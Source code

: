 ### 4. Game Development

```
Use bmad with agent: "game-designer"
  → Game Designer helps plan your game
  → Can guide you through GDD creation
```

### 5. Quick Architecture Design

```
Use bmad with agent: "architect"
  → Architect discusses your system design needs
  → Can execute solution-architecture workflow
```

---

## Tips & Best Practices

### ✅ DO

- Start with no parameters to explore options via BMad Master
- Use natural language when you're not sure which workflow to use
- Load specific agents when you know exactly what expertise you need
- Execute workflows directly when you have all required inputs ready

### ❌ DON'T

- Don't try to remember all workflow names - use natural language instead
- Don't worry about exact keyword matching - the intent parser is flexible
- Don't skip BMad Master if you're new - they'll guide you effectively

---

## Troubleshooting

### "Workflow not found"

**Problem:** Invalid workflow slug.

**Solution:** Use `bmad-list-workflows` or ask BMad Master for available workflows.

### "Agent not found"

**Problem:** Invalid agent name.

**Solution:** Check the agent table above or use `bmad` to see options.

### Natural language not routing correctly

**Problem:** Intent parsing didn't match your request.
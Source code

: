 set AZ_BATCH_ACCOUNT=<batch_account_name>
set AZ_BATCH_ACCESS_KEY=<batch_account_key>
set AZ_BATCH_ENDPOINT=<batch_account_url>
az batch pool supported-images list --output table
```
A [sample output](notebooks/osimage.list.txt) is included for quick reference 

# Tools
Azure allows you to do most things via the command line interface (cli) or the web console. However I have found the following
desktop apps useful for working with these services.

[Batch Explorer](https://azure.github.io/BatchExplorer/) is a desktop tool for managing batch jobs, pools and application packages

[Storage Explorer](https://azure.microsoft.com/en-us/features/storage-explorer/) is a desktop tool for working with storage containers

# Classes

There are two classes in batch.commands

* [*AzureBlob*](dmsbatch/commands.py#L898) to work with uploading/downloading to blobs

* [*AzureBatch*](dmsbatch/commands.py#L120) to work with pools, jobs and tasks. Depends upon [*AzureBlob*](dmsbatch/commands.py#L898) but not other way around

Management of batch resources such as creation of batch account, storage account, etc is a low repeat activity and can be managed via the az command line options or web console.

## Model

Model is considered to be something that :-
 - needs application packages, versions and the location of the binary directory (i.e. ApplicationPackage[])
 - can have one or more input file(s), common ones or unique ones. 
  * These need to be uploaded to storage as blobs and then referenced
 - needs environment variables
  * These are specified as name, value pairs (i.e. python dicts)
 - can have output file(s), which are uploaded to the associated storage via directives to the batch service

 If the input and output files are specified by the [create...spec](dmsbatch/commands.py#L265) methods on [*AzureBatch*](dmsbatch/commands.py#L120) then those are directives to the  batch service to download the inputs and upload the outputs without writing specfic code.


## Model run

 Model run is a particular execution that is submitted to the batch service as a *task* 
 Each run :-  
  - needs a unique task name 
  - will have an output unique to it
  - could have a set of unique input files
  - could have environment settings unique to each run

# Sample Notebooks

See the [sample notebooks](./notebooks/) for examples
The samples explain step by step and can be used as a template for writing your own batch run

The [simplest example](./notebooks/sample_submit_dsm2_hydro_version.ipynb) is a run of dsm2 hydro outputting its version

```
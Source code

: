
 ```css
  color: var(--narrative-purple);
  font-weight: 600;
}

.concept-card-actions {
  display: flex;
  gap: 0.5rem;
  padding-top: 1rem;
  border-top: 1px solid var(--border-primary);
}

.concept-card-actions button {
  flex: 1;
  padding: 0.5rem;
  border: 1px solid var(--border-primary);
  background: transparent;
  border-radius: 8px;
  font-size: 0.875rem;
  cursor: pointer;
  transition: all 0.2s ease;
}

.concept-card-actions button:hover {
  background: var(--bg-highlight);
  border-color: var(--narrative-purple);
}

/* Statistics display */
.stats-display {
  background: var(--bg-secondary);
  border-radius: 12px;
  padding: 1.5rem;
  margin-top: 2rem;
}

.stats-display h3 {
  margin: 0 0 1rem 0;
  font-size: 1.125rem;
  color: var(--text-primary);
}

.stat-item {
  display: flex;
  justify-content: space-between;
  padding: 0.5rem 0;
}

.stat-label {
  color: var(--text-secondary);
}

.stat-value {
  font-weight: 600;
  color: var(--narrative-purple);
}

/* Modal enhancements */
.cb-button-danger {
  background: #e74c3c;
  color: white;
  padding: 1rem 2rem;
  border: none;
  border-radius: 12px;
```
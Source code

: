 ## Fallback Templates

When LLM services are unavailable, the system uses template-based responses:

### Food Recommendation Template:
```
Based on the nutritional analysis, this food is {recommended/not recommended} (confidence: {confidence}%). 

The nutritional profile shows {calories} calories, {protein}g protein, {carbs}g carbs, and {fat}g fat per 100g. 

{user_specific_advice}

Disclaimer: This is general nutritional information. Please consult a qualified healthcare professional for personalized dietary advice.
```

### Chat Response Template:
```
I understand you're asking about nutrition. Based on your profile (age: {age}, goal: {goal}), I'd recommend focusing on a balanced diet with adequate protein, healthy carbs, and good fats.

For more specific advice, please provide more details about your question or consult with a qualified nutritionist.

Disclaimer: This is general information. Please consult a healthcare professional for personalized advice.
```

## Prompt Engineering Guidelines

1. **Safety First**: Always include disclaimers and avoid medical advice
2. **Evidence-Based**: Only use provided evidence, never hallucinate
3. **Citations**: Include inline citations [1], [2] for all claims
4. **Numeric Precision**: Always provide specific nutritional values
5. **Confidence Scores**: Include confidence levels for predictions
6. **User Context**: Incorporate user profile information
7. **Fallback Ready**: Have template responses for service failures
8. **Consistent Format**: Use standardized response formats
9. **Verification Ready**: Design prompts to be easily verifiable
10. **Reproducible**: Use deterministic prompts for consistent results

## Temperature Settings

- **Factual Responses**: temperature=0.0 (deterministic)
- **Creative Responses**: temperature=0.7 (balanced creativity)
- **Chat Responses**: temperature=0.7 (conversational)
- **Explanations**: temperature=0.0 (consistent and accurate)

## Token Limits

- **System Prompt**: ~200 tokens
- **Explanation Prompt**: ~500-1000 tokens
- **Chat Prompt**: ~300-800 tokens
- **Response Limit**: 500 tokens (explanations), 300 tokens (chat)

━━━━━━━━━━━━━━━━━━━━━━━━━━━━━━

### Task to complete:
From the records above, return each line where "unique" occurs.

### Finished task:
 - can have one or more input file(s), common ones or unique ones. 
  - needs a unique task name 
  - will have an output unique to it
  - could have a set of unique input files
  - could have environment settings unique to each run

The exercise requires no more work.